Edite Grinberga – Info

Edite Grinberga wurde 1965 in Riga, Lettland, geboren. Von 1975 bis 1982 studierte sie an der Janis Rozentals Kunstschule und ab 1983 Malerei und Textilgestaltung an der Staatlichen Akademie der bildenden Künste in Riga.

 

Im Anschluss an ihr Studium war sie zunächst als freischaffende Künstlerin in Riga tätig. Seit 1990 lebt und arbeitet sie in Berlin. 2011 hielt sie sich im Rahmen eines Stipendiums am Santa Fe Art Institute in New Mexico, USA, auf.

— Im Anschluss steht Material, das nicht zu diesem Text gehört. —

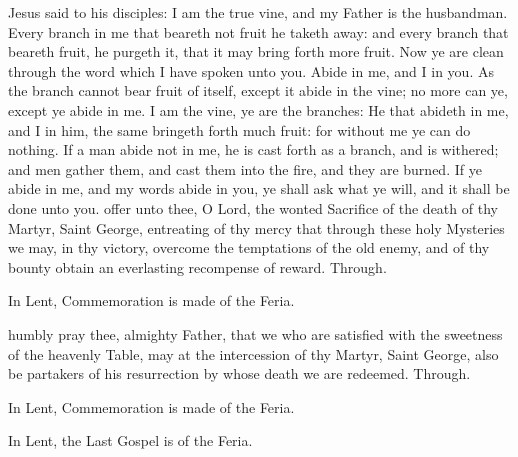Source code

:  Jesus said to his disciples: I am the true vine, and my Father is the husbandman. Every branch in me that beareth not fruit he taketh away: and every branch that beareth fruit, he purgeth it, that it may bring forth more fruit. Now ye are clean through the word which I have spoken unto you. Abide in me, and I in you. As the branch cannot bear fruit of itself, except it abide in the vine; no more can ye, except ye abide in me. I am the vine, ye are the branches: He that abideth in me, and I in him, the same bringeth forth much fruit: for without me ye can do nothing. If a man abide not in me, he is cast forth as a branch, and is withered; and men gather them, and cast them into the fire, and they are burned. If ye abide in me, and my words abide in you, ye shall ask what ye will, and it shall be done unto you.
\secret
{} offer unto thee, O Lord, the wonted Sacrifice of the death of thy Martyr, Saint George, entreating of thy mercy that through these holy Mysteries we may, in thy victory, overcome the temptations of the old enemy, and of thy bounty obtain an everlasting recompense of reward. Through.
\begin{rubric}
    In Lent, Commemoration is made of the Feria.%
\end{rubric}
\vspace{-1.5ex}
\vspace{-1.5ex}
\postcommunion
{} humbly pray thee, almighty Father, that we who are satisfied with the sweetness of the heavenly Table, may at the intercession of thy Martyr, Saint George, also be partakers of his resurrection by whose death we are redeemed. Through.
\begin{rubric}
    In Lent, Commemoration is made of the Feria.%
\end{rubric}
\begin{rubric}
    In Lent, the Last Gospel is of the Feria.%
\end{rubric}

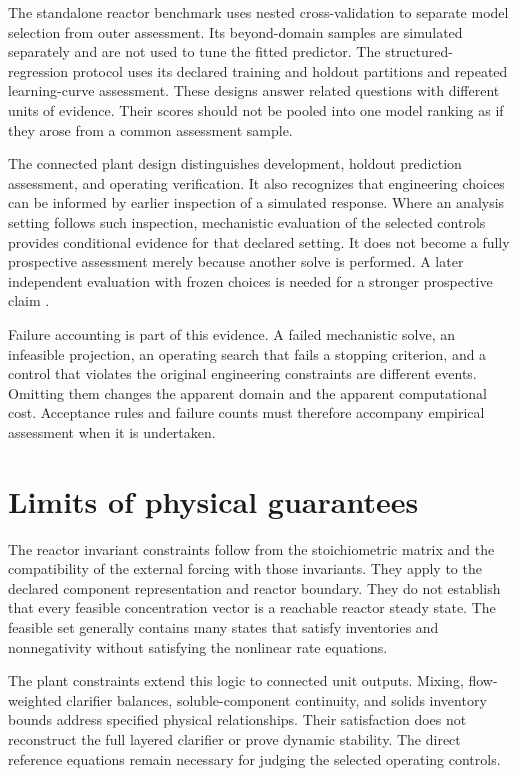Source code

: The standalone reactor benchmark uses nested cross-validation to separate model selection from outer assessment. Its beyond-domain samples are simulated separately and are not used to tune the fitted predictor. The structured-regression protocol uses its declared training and holdout partitions and repeated learning-curve assessment. These designs answer related questions with different units of evidence. Their scores should not be pooled into one model ranking as if they arose from a common assessment sample.

The connected plant design distinguishes development, holdout prediction assessment, and operating verification. It also recognizes that engineering choices can be informed by earlier inspection of a simulated response. Where an analysis setting follows such inspection, mechanistic evaluation of the selected controls provides conditional evidence for that declared setting. It does not become a fully prospective assessment merely because another solve is performed. A later independent evaluation with frozen choices is needed for a stronger prospective claim \citep{Kaufman2012,Zhang2026}.

Failure accounting is part of this evidence. A failed mechanistic solve, an infeasible projection, an operating search that fails a stopping criterion, and a control that violates the original engineering constraints are different events. Omitting them changes the apparent domain and the apparent computational cost. Acceptance rules and failure counts must therefore accompany empirical assessment when it is undertaken.

\section{Limits of physical guarantees}

The reactor invariant constraints follow from the stoichiometric matrix and the compatibility of the external forcing with those invariants. They apply to the declared component representation and reactor boundary. They do not establish that every feasible concentration vector is a reachable reactor steady state. The feasible set generally contains many states that satisfy inventories and nonnegativity without satisfying the nonlinear rate equations.

The plant constraints extend this logic to connected unit outputs. Mixing, flow-weighted clarifier balances, soluble-component continuity, and solids inventory bounds address specified physical relationships. Their satisfaction does not reconstruct the full layered clarifier or prove dynamic stability. The direct reference equations remain necessary for judging the selected operating controls.

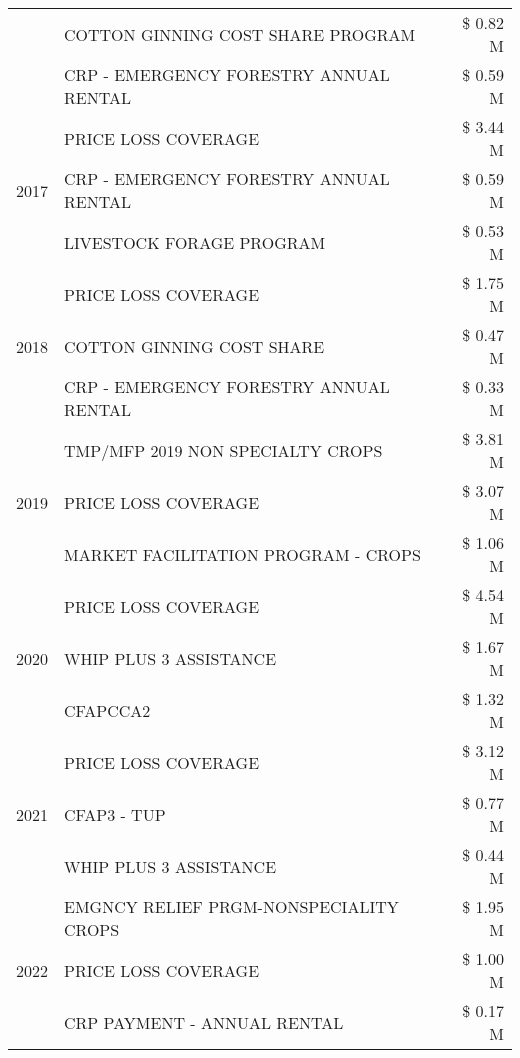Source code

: \begin{tabular}{llr}
 & COTTON GINNING COST SHARE PROGRAM & \$ 0.82 M \\
 & CRP - EMERGENCY FORESTRY ANNUAL RENTAL & \$ 0.59 M \\
\cline{1-3}
\multirow[t]{3}{*}{2017} & PRICE LOSS COVERAGE & \$ 3.44 M \\
 & CRP - EMERGENCY FORESTRY ANNUAL RENTAL & \$ 0.59 M \\
 & LIVESTOCK FORAGE PROGRAM & \$ 0.53 M \\
\cline{1-3}
\multirow[t]{3}{*}{2018} & PRICE LOSS COVERAGE & \$ 1.75 M \\
 & COTTON GINNING COST SHARE & \$ 0.47 M \\
 & CRP - EMERGENCY FORESTRY ANNUAL RENTAL & \$ 0.33 M \\
\cline{1-3}
\multirow[t]{3}{*}{2019} & TMP/MFP 2019 NON SPECIALTY CROPS & \$ 3.81 M \\
 & PRICE LOSS COVERAGE & \$ 3.07 M \\
 & MARKET FACILITATION PROGRAM - CROPS & \$ 1.06 M \\
\cline{1-3}
\multirow[t]{3}{*}{2020} & PRICE LOSS COVERAGE & \$ 4.54 M \\
 & WHIP PLUS 3 ASSISTANCE & \$ 1.67 M \\
 & CFAPCCA2 & \$ 1.32 M \\
\cline{1-3}
\multirow[t]{3}{*}{2021} & PRICE LOSS COVERAGE & \$ 3.12 M \\
 & CFAP3 - TUP & \$ 0.77 M \\
 & WHIP PLUS 3 ASSISTANCE & \$ 0.44 M \\
\cline{1-3}
\multirow[t]{3}{*}{2022} & EMGNCY RELIEF PRGM-NONSPECIALITY CROPS & \$ 1.95 M \\
 & PRICE LOSS COVERAGE & \$ 1.00 M \\
 & CRP PAYMENT - ANNUAL RENTAL & \$ 0.17 M \\
\cline{1-3}
\bottomrule
\end{tabular}
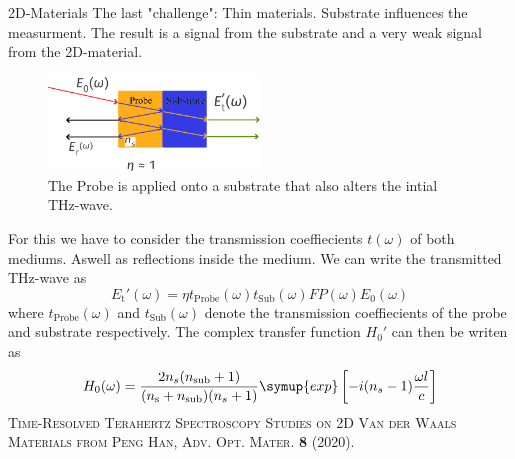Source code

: \documentclass[aspectratio=1610, 9pt]{beamer}
\begin{document}
\begin{frame}{2D-Materials}
  The last "challenge": Thin materials.
  Substrate influences the measurment.
  The result is a signal from the substrate and a very weak signal from the 2D-material.
  \begin{figure}
    \includegraphics[width=0.5\textwidth]{images/2d.pdf}
    \caption{The Probe is applied onto a substrate that also alters the intial THz-wave.}
  \end{figure}
\end{frame}

\begin{frame}
  For this we have to consider the transmission coeffiecients $t(\omega)$ of both mediums.
  Aswell as reflections inside the medium.
  We can write the transmitted THz-wave as
  \begin{equation}
    E_\text{t} '(\omega) = \eta t_\text{Probe}(\omega) t_\text{Sub}(\omega)FP(\omega)E_0(\omega)
  \end{equation}
  where $t_\text{Probe}(\omega)$ and $t_\text{Sub}(\omega)$ denote the transmission coeffiecients of the probe and substrate respectively.
  The complex transfer function $H_0'$ can then be writen as 
  \begin{equation}
    H_0(\omega) = \frac{2 n_s(n_\text{sub} + 1)}{(n_\text{s} + n_\text{sub})(n_s + 1)} \symup{exp}\left[ - i (n_s - 1) \frac{\omega l }{c}\right]
  \end{equation}
  \textsc{\textcolor{tugreen}{Time-Resolved Terahertz Spectroscopy Studies on 2D Van der Waals Materials} from Peng Han, Adv. Opt. Mater. \textbf{8} (2020).}
\end{frame}
\end{document}
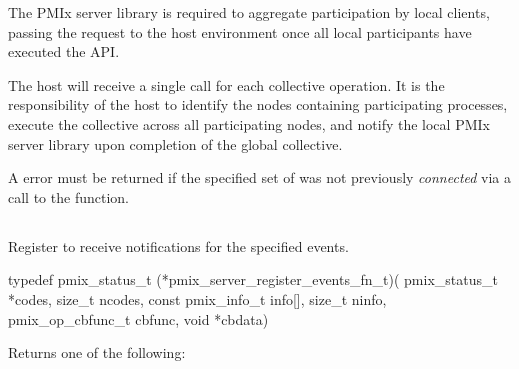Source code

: \adviceimplstart
The \ac{PMIx} server library is required to aggregate participation by local clients, passing the request to the host environment once all local participants have executed the \ac{API}.
\adviceimplend

\advicermstart
The host will receive a single call for each collective operation. It is the responsibility of the host to identify the nodes containing participating processes, execute the collective across all participating nodes, and notify the local \ac{PMIx} server library upon completion of the global collective.

A  error must be returned if the specified set of  was not previously \textit{connected} via a call to the  function.
\advicermend


\subsection{}

\summary

Register to receive notifications for the specified events.

\format

\cspecificstart
\begin{codepar}
 typedef pmix_status_t (*pmix_server_register_events_fn_t)(
                              pmix_status_t *codes,
                              size_t ncodes,
                              const pmix_info_t info[],
                              size_t ninfo,
                              pmix_op_cbfunc_t cbfunc,
                              void *cbdata)
\end{codepar}
\cspecificend

\begin{arglist}
\end{arglist}

Returns one of the following:

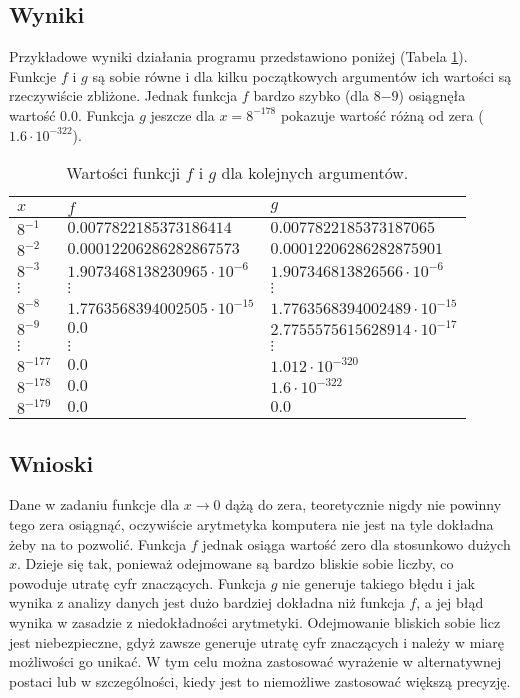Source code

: \documentclass[11pt,a4paper]{article}
\begin{document}
\subsection{Wyniki}
Przykładowe wyniki działania programu przedstawiono poniżej (Tabela \ref{table:7}). Funkcje $f$ i $g$ są sobie równe i dla kilku początkowych argumentów ich wartości są rzeczywiście zbliżone. Jednak funkcja $f$ bardzo szybko (dla $8{-9}$) osiągnęła wartość $0.0$. Funkcja $g$ jeszcze dla $x = 8^{-178}$ pokazuje wartość różną od zera ($1.6\cdot 10^{-322}$).
\begin{table}[!h]
\centering
\begin{tabular}{l | l | l}
$x$ & $f$ & $g$ \\ \hline
$8^{-1}$ & $0.0077822185373186414$ & $0.0077822185373187065$ \\
$8^{-2}$ & $0.00012206286282867573$ & $0.00012206286282875901$ \\
$8^{-3}$ & $1.9073468138230965\cdot 10^{-6}$ & $1.907346813826566\cdot 10^{-6}$ \\
$\vdots$ & $\vdots$ & $\vdots$ \\
$8^{-8}$ & $1.7763568394002505\cdot 10^{-15}$ & $1.7763568394002489\cdot 10^{-15}$ \\
$8^{-9}$ & $0.0$ & $2.7755575615628914\cdot 10^{-17}$ \\
$\vdots$ & $\vdots$ & $\vdots$ \\
$8^{-177}$ & $0.0$ & $1.012\cdot 10^{-320}$ \\
$8^{-178}$ & $0.0$ & $1.6\cdot 10^{-322}$ \\
$8^{-179}$ & $0.0$ & $0.0$ \\
\end{tabular}
\caption{\label{table:7}Wartości funkcji $f$ i $g$ dla kolejnych argumentów.}
\end{table}
\subsection{Wnioski}
Dane w zadaniu funkcje dla $x\rightarrow 0$ dążą do zera, teoretycznie nigdy nie powinny tego zera osiągnąć, oczywiście arytmetyka komputera nie jest na tyle dokładna żeby na to pozwolić. Funkcja $f$ jednak osiąga wartość zero dla stosunkowo dużych $x$. Dzieje się tak, ponieważ odejmowane są bardzo bliskie sobie liczby, co powoduje utratę cyfr znaczących. Funkcja $g$ nie generuje takiego błędu i jak wynika z analizy danych jest dużo bardziej dokładna niż funkcja $f$, a jej błąd wynika w zasadzie z niedokładności arytmetyki. Odejmowanie bliskich sobie licz jest niebezpieczne, gdyż zawsze generuje utratę cyfr znaczących i należy w miarę możliwości go unikać. W tym celu można zastosować wyrażenie w alternatywnej postaci lub w szczególności, kiedy jest to niemożliwe zastosować większą precyzję.
\end{document}
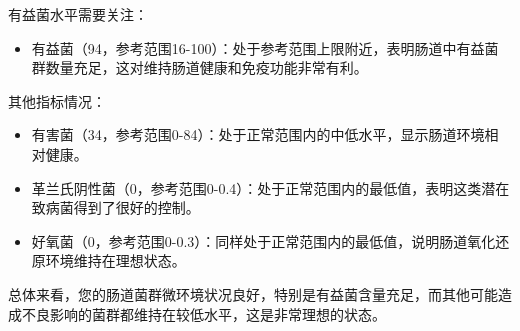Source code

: \documentclass[UTF8]{ctexart}
\begin{document}
\begin{center}
\end{center}

\begin{tcolorbox}[
enhanced,
colback=gray!3,
colframe=gray!3,
arc=3mm,
boxrule=0pt,
width=\textwidth,
top=8pt,
bottom=8pt
]
{\small{\textcolor{customRed}{\faBell}}\quad 有益菌水平需要关注：
\begin{itemize}
\item 有益菌（94，参考范围16-100）：处于参考范围上限附近，表明肠道中有益菌群数量充足，这对维持肠道健康和免疫功能非常有利。
\end{itemize}

{\textcolor{green!85!orange}{\faBell}}\quad 其他指标情况：
\begin{itemize}
\item 有害菌（34，参考范围0-84）：处于正常范围内的中低水平，显示肠道环境相对健康。
\item 革兰氏阴性菌（0，参考范围0-0.4）：处于正常范围内的最低值，表明这类潜在致病菌得到了很好的控制。
\item 好氧菌（0，参考范围0-0.3）：同样处于正常范围内的最低值，说明肠道氧化还原环境维持在理想状态。
\end{itemize}

总体来看，您的肠道菌群微环境状况良好，特别是有益菌含量充足，而其他可能造成不良影响的菌群都维持在较低水平，这是非常理想的状态。
}
\end{tcolorbox}
\end{document}
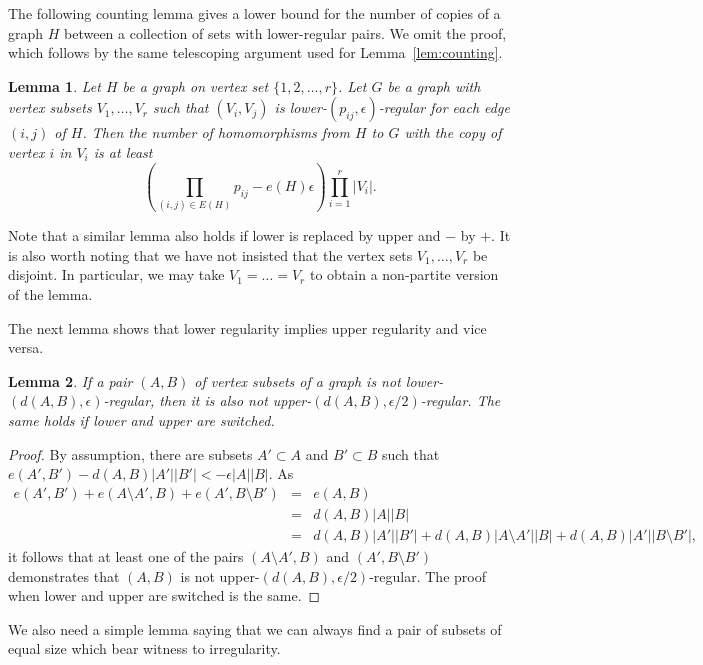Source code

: \documentclass[11pt]{article}
\newtheorem{lemma}{Lemma}[section]
\begin{document}
The following counting lemma gives a lower bound for the number of copies of a graph $H$ between a collection of sets with lower-regular pairs. We omit the proof, which follows by the same telescoping argument used for Lemma~\ref{lem:counting}.

\begin{lemma}\label{countlemma}
Let $H$ be a graph on vertex set $\{1,2,\ldots,r\}$. Let $G$ be a graph with vertex subsets $V_1,\ldots,V_r$ such that $(V_i,V_j)$ is lower-$(p_{ij},\epsilon)$-regular for each edge $(i,j)$ of $H$. Then the number of homomorphisms from $H$ to $G$ with the copy of vertex $i$ in $V_i$ is at least $$\left(\prod_{(i,j) \in E(H)}p_{ij} -e(H)\epsilon\right)\prod_{i=1}^r |V_i|.$$
\end{lemma}

Note that a similar lemma also holds if lower is replaced by upper and $-$ by $+$. It is also worth noting that we have not insisted that the vertex sets $V_1, \dots, V_r$ be disjoint. In particular, we may take $V_1 = \dots = V_r$ to obtain a non-partite version of the lemma.

The next lemma shows that lower regularity implies upper regularity and vice versa.

\begin{lemma}\label{lowervsupper}
If a pair $(A,B)$ of vertex subsets of a graph is not lower-$(d(A,B),\epsilon)$-regular, then it is also not upper-$(d(A,B),\epsilon/2)$-regular. The same holds if lower and upper are switched.
\end{lemma}
\begin{proof}
By assumption, there are subsets $A' \subset A$ and $B' \subset B$ such that $e(A',B')-d(A,B)|A'||B'|<-\epsilon|A||B|$. As \begin{eqnarray*}e(A',B')+e(A \setminus A',B)+e(A',B \setminus B') & = & e(A,B)\\ & = & d(A, B) |A||B|\\ & = & d(A,B)|A'||B'|+d(A,B)|A \setminus A'||B|+d(A,B)|A'||B \setminus B'|,\end{eqnarray*} it follows that at least one of the pairs $(A \setminus A',B)$ and $(A',B \setminus B')$ demonstrates that $(A,B)$ is not upper-$(d(A,B),\epsilon/2)$-regular. The proof when lower and upper are switched is the same.
\end{proof}

We also need a simple lemma saying that we can always find a pair of subsets of equal size which bear witness to irregularity. 
\end{document}
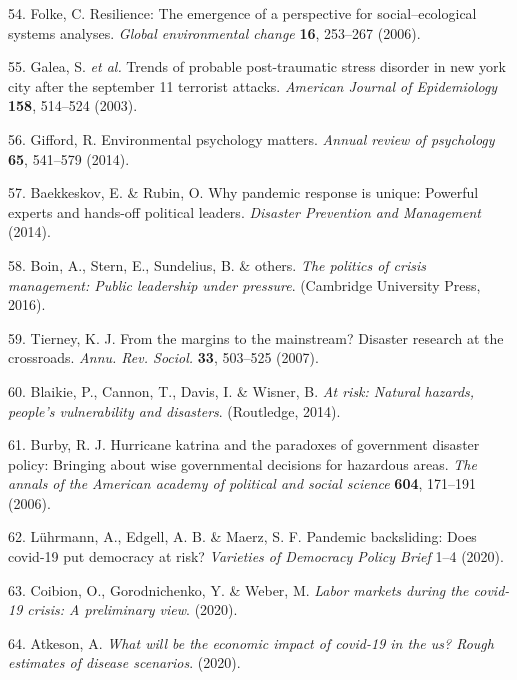 \documentclass[]{article}
\begin{document}
\leavevmode\hypertarget{ref-folke2006resilience}{}%
54. Folke, C. Resilience: The emergence of a perspective for social--ecological systems analyses. \emph{Global environmental change} \textbf{16}, 253--267 (2006).

\leavevmode\hypertarget{ref-galea2003trends}{}%
55. Galea, S. \emph{et al.} Trends of probable post-traumatic stress disorder in new york city after the september 11 terrorist attacks. \emph{American Journal of Epidemiology} \textbf{158}, 514--524 (2003).

\leavevmode\hypertarget{ref-gifford2014environmental}{}%
56. Gifford, R. Environmental psychology matters. \emph{Annual review of psychology} \textbf{65}, 541--579 (2014).

\leavevmode\hypertarget{ref-baekkeskov2014pandemic}{}%
57. Baekkeskov, E. \& Rubin, O. Why pandemic response is unique: Powerful experts and hands-off political leaders. \emph{Disaster Prevention and Management} (2014).

\leavevmode\hypertarget{ref-boin2016politics}{}%
58. Boin, A., Stern, E., Sundelius, B. \& others. \emph{The politics of crisis management: Public leadership under pressure}. (Cambridge University Press, 2016).

\leavevmode\hypertarget{ref-tierney2007margins}{}%
59. Tierney, K. J. From the margins to the mainstream? Disaster research at the crossroads. \emph{Annu. Rev. Sociol.} \textbf{33}, 503--525 (2007).

\leavevmode\hypertarget{ref-blaikie2014risk}{}%
60. Blaikie, P., Cannon, T., Davis, I. \& Wisner, B. \emph{At risk: Natural hazards, people's vulnerability and disasters}. (Routledge, 2014).

\leavevmode\hypertarget{ref-burby2006hurricane}{}%
61. Burby, R. J. Hurricane katrina and the paradoxes of government disaster policy: Bringing about wise governmental decisions for hazardous areas. \emph{The annals of the American academy of political and social science} \textbf{604}, 171--191 (2006).

\leavevmode\hypertarget{ref-luhrmann2020}{}%
62. Lührmann, A., Edgell, A. B. \& Maerz, S. F. Pandemic backsliding: Does covid-19 put democracy at risk? \emph{Varieties of Democracy Policy Brief} 1--4 (2020).

\leavevmode\hypertarget{ref-coibion2020labor}{}%
63. Coibion, O., Gorodnichenko, Y. \& Weber, M. \emph{Labor markets during the covid-19 crisis: A preliminary view}. (2020).

\leavevmode\hypertarget{ref-atkeson2020will}{}%
64. Atkeson, A. \emph{What will be the economic impact of covid-19 in the us? Rough estimates of disease scenarios}. (2020).
\end{document}
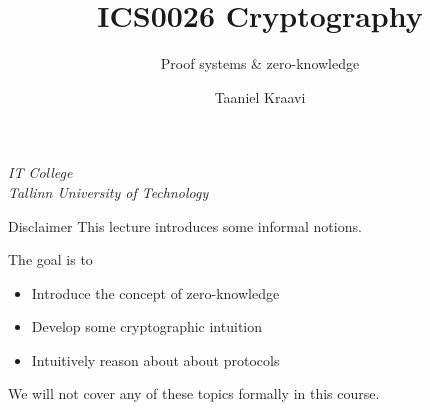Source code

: 

\usepackage[dvipsnames]{xcolor}

\usepackage{booktabs}

\usepackage{fancyvrb}

\usepackage{csquotes}

\usepackage{graphicx}
\graphicspath{ {../../images/} }

\usepackage{pgfplots}
\usetikzlibrary{positioning,calc,external}

\usepackage{crysymb}

\renewcommand*{\arraystretch}{1.2}

\usepackage{soul}
\usepackage[en-GB]{datetime2}

\usetikzlibrary{positioning,calc}
\graphicspath{ {../../images/} }

\title{ICS0026 Cryptography}
\subtitle{Proof systems \& zero-knowledge}
\date{}
\author{Taaniel Kraavi}
\institute%
{%
  \textit{IT College}\\
  \textit{Tallinn University of Technology}
}


\begin{frame}
  \titlepage
\end{frame}

\begin{frame}{Disclaimer}
  \pause
  This lecture introduces some informal notions.

  \pause
  The goal is to
  \begin{itemize}[<+(1)->]
    \item Introduce the concept of zero-knowledge
    \item Develop some cryptographic intuition
    \item Intuitively reason about about protocols
  \end{itemize}

  \vfill

  \pause
  We will not cover any of these topics formally in this course.
\end{frame}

In ihren Interieurdarstellungen und Stillleben erzeugt Edite Grinberga mit Hilfe eines gegenständlichen Hyperrealismus und einer minimalistischen Reduktion stille Momente, die von unterschiedlichen Reisen und der Vergänglichkeit erzählen. Besonders dem Spiel von Licht und Schatten kommt in Grinbergas Arbeiten eine große Bedeutung zu. Der nur scheinbar zufällige Lichteinfall ist dabei Teil der minutiös geplanten Komposition. Alltagsobjekte, wie Stuhl, Buch oder Kleidungsstück, werden, ganz in der Tradition der Niederländischen Interieurmalerei des 17. Jahrhunderts und doch ganz modern inszeniert, in den fast leeren Räumen oder auf einzelnen Möbelstücken, wie Kommode und Bett, arrangiert. In der Phantasie des Betrachters entstehen auf diese Weise kleine, spannende Geschichten. So berichtet beispielsweise ein Reisepass auf einem Bett von Hotelzimmern und Erlebnissen an fremden Orten oder ein geöffneter Koffer in einem leeren Raum gibt rätselhafte Hinweise auf das Leben einer unbekannten Person.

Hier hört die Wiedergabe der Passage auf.